En consultant le budget de l’année 1947, nous constatons que le poste budgétaire le plus important revient à la Garde d’Haïti avec une enveloppe de Gdes 11, 374 000 (onze millions trois cent soixante quatorze mille). Alors que le Ministère de l’Agriculture se retrouvait en dixième position avec Gdes1, 217 675 (un million deux cent dix-sept mille six cent soixante quinze). C’est-à-dire onze fois moins que la gendarmerie. Alors qu’elle faisait vivre la République et payait la Garde. Quant au poste budgétaire dit d’Economie Nationale, concernant la petite industrie il lui était réservé la somme insignifiante de Gdes 217, 675 (deux cent dix-sept mille six cent soixante quinze ).

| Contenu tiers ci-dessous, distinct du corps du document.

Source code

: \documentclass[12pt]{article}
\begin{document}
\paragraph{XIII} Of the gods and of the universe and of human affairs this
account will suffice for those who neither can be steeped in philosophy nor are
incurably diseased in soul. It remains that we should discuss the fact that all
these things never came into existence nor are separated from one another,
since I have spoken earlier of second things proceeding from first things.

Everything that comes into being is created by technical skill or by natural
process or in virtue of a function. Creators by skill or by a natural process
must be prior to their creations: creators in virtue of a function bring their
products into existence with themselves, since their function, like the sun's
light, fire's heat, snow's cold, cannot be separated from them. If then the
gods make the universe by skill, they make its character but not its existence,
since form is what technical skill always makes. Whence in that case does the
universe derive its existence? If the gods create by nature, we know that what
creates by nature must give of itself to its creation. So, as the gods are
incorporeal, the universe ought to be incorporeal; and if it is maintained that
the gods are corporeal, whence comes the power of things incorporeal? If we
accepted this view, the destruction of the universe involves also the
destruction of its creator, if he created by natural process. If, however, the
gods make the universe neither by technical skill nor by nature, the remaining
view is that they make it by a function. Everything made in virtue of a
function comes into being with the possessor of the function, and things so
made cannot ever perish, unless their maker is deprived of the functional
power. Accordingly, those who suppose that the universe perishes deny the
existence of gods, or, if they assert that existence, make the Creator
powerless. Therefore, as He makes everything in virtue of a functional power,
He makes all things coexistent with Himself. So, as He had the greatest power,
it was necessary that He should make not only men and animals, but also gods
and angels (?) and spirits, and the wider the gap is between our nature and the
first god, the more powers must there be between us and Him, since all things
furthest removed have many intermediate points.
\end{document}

Cette allocation budgétaire prouve clairement que la production agricole et industrielle n’était pas la priorité qui guidait le pouvoir.
4- Dès février 1947, la presse fait état de pratiques frauduleuses de la part de certains proches du régime se déclarant des « protégés » de l’exécutif, contraignant des paysans producteurs à leur céder gratuitement des régimes de bananes qu’ils revendaient à la Standard Fruit.

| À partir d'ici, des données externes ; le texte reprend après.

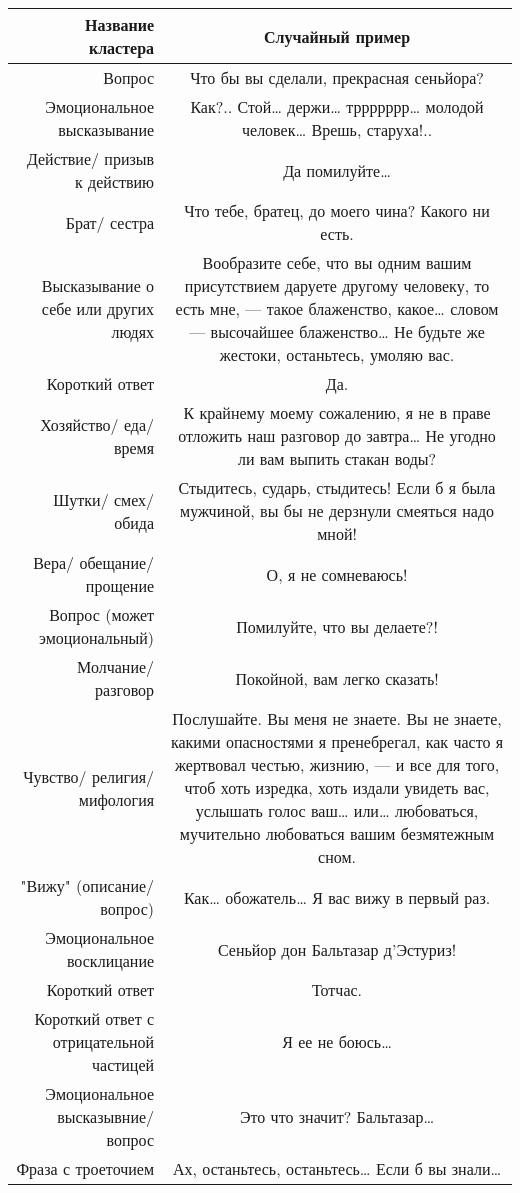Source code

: \documentclass[a4paper,14pt]{article}
\begin{document}
\begin{center}
\begin{tabularx}{\linewidth}{ | N | C | }
\hline
Название кластера&Случайный пример \\
\hline
Вопрос&Что бы вы сделали, прекрасная сеньйора?\\ \hline
Эмоциональное высказывание&Как?.. Стой… держи… тррррррр… молодой человек… Врешь, старуха!..\\ \hline
Действие/ призыв к действию&Да помилуйте…\\ \hline
Брат/ сестра&Что тебе, братец, до моего чина? Какого ни есть.\\ \hline
Высказывание о себе или других людях&Вообразите себе, что вы одним вашим присутствием даруете другому человеку, то есть мне,             — такое блаженство, какое… словом — высочайшее блаженство… Не будьте же жестоки,             останьтесь, умоляю вас.\\ \hline
Короткий ответ&Да.\\ \hline
Хозяйство/ еда/ время&К крайнему моему сожалению, я не в праве отложить наш разговор до завтра… Не угодно ли вам выпить стакан воды?\\ \hline
Шутки/ смех/ обида&Стыдитесь, сударь, стыдитесь! Если б я была мужчиной, вы бы не дерзнули смеяться надо             мной!\\ \hline
Вера/ обещание/ прощение&О, я не сомневаюсь!\\ \hline
Вопрос (может эмоциональный)&Помилуйте, что вы делаете?!\\ \hline
Молчание/ разговор&Покойной, вам легко сказать!\\ \hline
Чувство/ религия/ мифология&Послушайте. Вы меня не знаете. Вы не знаете, какими опасностями я пренебрегал, как часто я жертвовал честью, жизнию, — и все для того, чтоб хоть изредка, хоть издали             увидеть вас, услышать голос ваш… или…  любоваться, мучительно любоваться вашим безмятежным сном.  \\ \hline
"Вижу" (описание/ вопрос)&Как… обожатель… Я вас вижу в первый раз.\\ \hline
Эмоциональное восклицание&Сеньйор дон Бальтазар д'Эстуриз!\\ \hline
Короткий ответ&Тотчас.\\ \hline
Короткий ответ с отрицательной частицей&Я ее не боюсь…\\ \hline
Эмоциональное высказывние/ вопрос&Это что значит? Бальтазар…\\ \hline
Фраза с троеточием &Ах, останьтесь, останьтесь… Если б вы знали…\\ \hline

\end{tabularx}
\end{center}
\end{document}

Finalement, en mars 1949, le pouvoir décrète le libre commerce de la figue-banane. La guerre des prix est déclarée. Ce qui peut paraitre à première vue une très bonne chose pour le paysan producteur qui verrait ses revenus augmenter. « La Standard Fruit paie jusqu’à G10 le régime de banane dans le Nord… ». Cette hausse ne fut que feu de paille. Et, en lieu et place d’une concurrence profitable aux producteurs, où le meilleur gagne, c’est le désordre qui s’installa. Le Journal La Nation y verra une astuce du pouvoir pour mieux manœuvrer à l’occasion des élections législatives. Cette mesure confirma la dégringolade d’un commerce jusque-là intéressant pour le petit producteur paysan. Car il ne faut pas oublier les exigences faites à la Standard Fruit par l’Etat Haïtien en matière d’assistance technique, de crédits, d’irrigation, d’entretien des routes agricoles, d’aménagement des ports, des hangars, des entrepôts etc. Les nouvelles sociétés créées avaient-elles les moyens et la volonté de respecter ces clauses ?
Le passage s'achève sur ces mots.